From Model APIs to Workflow Runtimes

Diving deeper into

Gimlet Labs

Company Report
The inference market is shifting from single-model API serving to compound agentic workflows
Analyzed 4 sources

This shift moves the control point in inference from the model endpoint to the workflow scheduler. In practice, a production agent is a chain of jobs, retrieval, long context prefill, token by token decoding, tool execution, and response assembly, with very different latency and hardware needs. That is why the market is widening from single API calls into platforms that decide where each step runs, how it scales, and how it meets latency targets.
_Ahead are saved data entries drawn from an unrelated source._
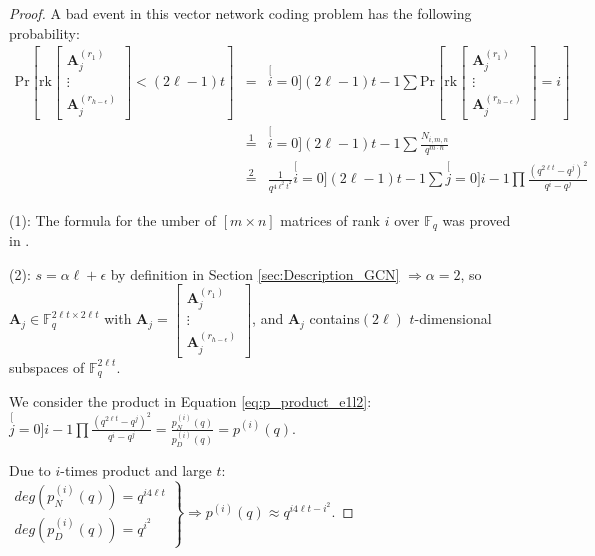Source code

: \begin{proof}
A bad event in this vector network coding problem has the following
probability:
\begin{eqnarray}
\mathrm{Pr}\left[\mathrm{rk}\left[\begin{array}{c}
\boldsymbol{A}_{j}^{\left(r_{1}\right)}\\
\vdots\\
\boldsymbol{A}_{j}^{\left(r_{h-\epsilon}\right)}
\end{array}\right]<\left(2\ell-1\right)t\right] & = & \stackrel[i=0]{\left(2\ell-1\right)t-1}{\mathop{\sum}}\mathrm{Pr}\left[\mathrm{rk}\left[\begin{array}{c}
\boldsymbol{A}_{j}^{\left(r_{1}\right)}\\
\vdots\\
\boldsymbol{A}_{j}^{\left(r_{h-\epsilon}\right)}
\end{array}\right]=i\right]\nonumber \\
 & \overset{1}{=} & \stackrel[i=0]{\left(2\ell-1\right)t-1}{\mathop{\sum}}\frac{N_{i,m,n}}{q^{m\cdot n}}\nonumber \\
 & \overset{2}{=} & \frac{1}{q^{4\ell^{2}t^{2}}}\stackrel[i=0]{\left(2\ell-1\right)t-1}{\mathop{\sum}}\stackrel[j=0]{i-1}{\mathop{\prod}}\frac{\left(q^{2\ell t}-q^{j}\right)^{2}}{q^{i}-q^{j}}\label{eq:p_product_e1l2}
\end{eqnarray}

(1): The formula for the umber of $\left[m\times n\right]$ matrices
of rank $i$ over $\ensuremath{\mathbb{F}}_{q}$ was proved in \cite{Overbeck:2007}.

(2): $s=\alpha\ell+\epsilon$ by definition in Section \ref{sec:Description_GCN}
$\Rightarrow\alpha=2$, so $\boldsymbol{A}_{j}\in\ensuremath{\mathbb{F}}_{q}^{2\ell t\times2\ell t}$
with $\boldsymbol{A}_{j}=\left[\begin{array}{c}
\boldsymbol{A}_{j}^{\left(r_{1}\right)}\\
\vdots\\
\boldsymbol{A}_{j}^{\left(r_{h-\epsilon}\right)}
\end{array}\right]$, and $\boldsymbol{A}_{j}$ contains$\left(2\ell\right)$ $t$-dimensional
subspaces of $\ensuremath{\mathbb{F}}_{q}^{2\ell t}$.

We consider the product in Equation \ref{eq:p_product_e1l2}: $\stackrel[j=0]{i-1}{\mathop{\prod}}\frac{\left(q^{2\ell t}-q^{j}\right)^{2}}{q^{i}-q^{j}}=\frac{p_{N}^{(i)}(q)}{p_{D}^{(i)}(q)}=p^{(i)}(q)$.

Due to $i$-times product and large $t$: $\left.\begin{array}{c}
deg\left(p_{N}^{(i)}(q)\right)=q^{i4\ell t}\\
deg\left(p_{D}^{(i)}(q)\right)=q^{i^{2}}
\end{array}\right\} \Rightarrow p^{(i)}(q)\approx q^{i4\ell t-i^{2}}$.


\end{proof}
  • Inference clouds are already moving up from simple serving into workflow backends. Baseten lets each step in a chain run on different hardware and autoscaling settings. Fireworks customers increasingly want unified APIs, concurrency guarantees, observability, and workflow aware primitives like retries, fallbacks, and stateful agents.
  • Gimlet is pushing that idea further by breaking an agent into a compute graph and routing fragments across NVIDIA, AMD, Intel, Cerebras, d-Matrix, and others. Its wedge is that no single chip is best for every stage, so the winner may be the platform that can mix chips inside one workload, not the one with the biggest single model catalog.
  • The other path is vertical integration. Groq argues a tightly coupled chip and cloud stack can win many agent workloads through deterministic latency, while NVIDIA is productizing orchestration and optimization inside its own stack with Dynamo and TensorRT-LLM. That compresses standalone inference vendors toward either deeper workflow control or true cross chip heterogeneity.

The next phase of inference will look less like renting a model and more like operating an AI application runtime. The strongest platforms will own scheduling, routing, observability, and policy across whole workflows, while silicon vendors keep climbing upward to bundle those controls into their own clouds.